(Dataset records)
--- START ---

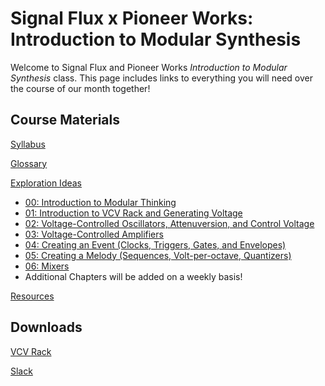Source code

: # Signal Flux x Pioneer Works: Introduction to Modular Synthesis

Welcome to Signal Flux and Pioneer Works *Introduction to Modular Synthesis* class.  This page includes links to everything you will need over the course of our month together!



## Course Materials

[Syllabus](./syllabus.md)

[Glossary](./glossary.md)

[Exploration Ideas](./Assignments/exploration-ideas.md)

- [00: Introduction to Modular Thinking](./Chapter-00/chapter00.md)
- [01: Introduction to VCV Rack and Generating Voltage](./Chapter-01/chapter01.md)
- [02: Voltage-Controlled Oscillators, Attenuversion, and Control Voltage](./Chapter-02/chapter02.md)
- [03: Voltage-Controlled Amplifiers](./Chapter-03/chapter03.md)
- [04: Creating an Event (Clocks, Triggers, Gates, and Envelopes)](./Chapter-04/chapter04.md)
- [05: Creating a Melody (Sequences, Volt-per-octave, Quantizers)](./Chapter-05/chapter05.md)
- [06: Mixers](./Chapter-05/chapter05.md)
- Additional Chapters will be added on a weekly basis!

[Resources](./resources.md)

## Downloads

[VCV Rack](vcvrack.com)

[Slack](slack.com/downloads)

--- END ---

Only a number belongs in the answer: state how many lines of the entries above hold "will".

» **Expected answer**: 2